Since launching SoMoLend, a startup that connects small businesses seeking loans with banks and individual lenders, Candace Klein has been an outspoken proponent of the JOBS Act, touting the law’s potential to unleash a flood of financing for small firms. Peer-to-peer lenders such as Lending Club and Prosper have already shown that individuals are willing to lend consumers billions, and Klein sought to bring the same crowdfunding principles to small businesses seeking loans.
Now Ohio’s securities regulator wants to shut her Cincinnati-based business down, alleging she lied to investors and sold securities without necessary licenses. The Ohio investigation provides ammunition to advocates who worry that the JOBS Act’s provisions will lead unsophisticated investors to be duped. (It’s worth noting that Lending Club and Prosper also tangled with regulators and emerged intact.)
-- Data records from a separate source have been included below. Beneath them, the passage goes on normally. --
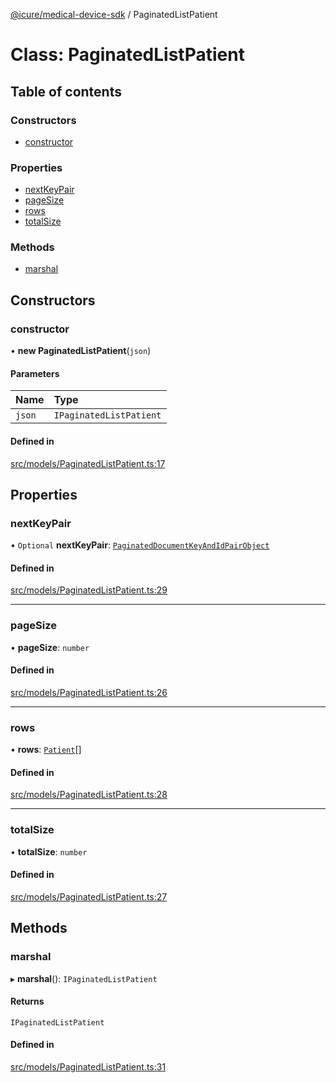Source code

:[@icure/medical-device-sdk](../modules) / PaginatedListPatient

# Class: PaginatedListPatient

## Table of contents

### Constructors

- [constructor](PaginatedListPatient#constructor)

### Properties

- [nextKeyPair](PaginatedListPatient#nextkeypair)
- [pageSize](PaginatedListPatient#pagesize)
- [rows](PaginatedListPatient#rows)
- [totalSize](PaginatedListPatient#totalsize)

### Methods

- [marshal](PaginatedListPatient#marshal)

## Constructors

### constructor

• **new PaginatedListPatient**(`json`)

#### Parameters

| Name | Type |
| :------ | :------ |
| `json` | `IPaginatedListPatient` |

#### Defined in

[src/models/PaginatedListPatient.ts:17](https://github.com/icure/icure-medical-device-js-sdk/blob/95efac3/src/models/PaginatedListPatient.ts#L17)

## Properties

### nextKeyPair

• `Optional` **nextKeyPair**: [`PaginatedDocumentKeyAndIdPairObject`](PaginatedDocumentKeyAndIdPairObject)

#### Defined in

[src/models/PaginatedListPatient.ts:29](https://github.com/icure/icure-medical-device-js-sdk/blob/95efac3/src/models/PaginatedListPatient.ts#L29)

___

### pageSize

• **pageSize**: `number`

#### Defined in

[src/models/PaginatedListPatient.ts:26](https://github.com/icure/icure-medical-device-js-sdk/blob/95efac3/src/models/PaginatedListPatient.ts#L26)

___

### rows

• **rows**: [`Patient`](Patient)[]

#### Defined in

[src/models/PaginatedListPatient.ts:28](https://github.com/icure/icure-medical-device-js-sdk/blob/95efac3/src/models/PaginatedListPatient.ts#L28)

___

### totalSize

• **totalSize**: `number`

#### Defined in

[src/models/PaginatedListPatient.ts:27](https://github.com/icure/icure-medical-device-js-sdk/blob/95efac3/src/models/PaginatedListPatient.ts#L27)

## Methods

### marshal

▸ **marshal**(): `IPaginatedListPatient`

#### Returns

`IPaginatedListPatient`

#### Defined in

[src/models/PaginatedListPatient.ts:31](https://github.com/icure/icure-medical-device-js-sdk/blob/95efac3/src/models/PaginatedListPatient.ts#L31)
The Ohio Division of Securities allegations, filed in June but first reported on Cincinnati.com yesterday, are best read in two parts. In the first, regulators allege that Klein misled potential investors in the company, at the same time violating the ban on general solicitation that will soon be lifted under the JOBS Act. That includes soliciting investors in a press release and projecting that her company would have $45.5 million in revenue in 2015. She also projected that the company would be worth $182 million in 2015.
Those numbers, the state says, don’t track: From the company’s launch in 2011 through March 7, 2013, 25 loans were funded on SoMoLend for a total of $234,000, generating $3,404 in commissions for the company, according to Ohio.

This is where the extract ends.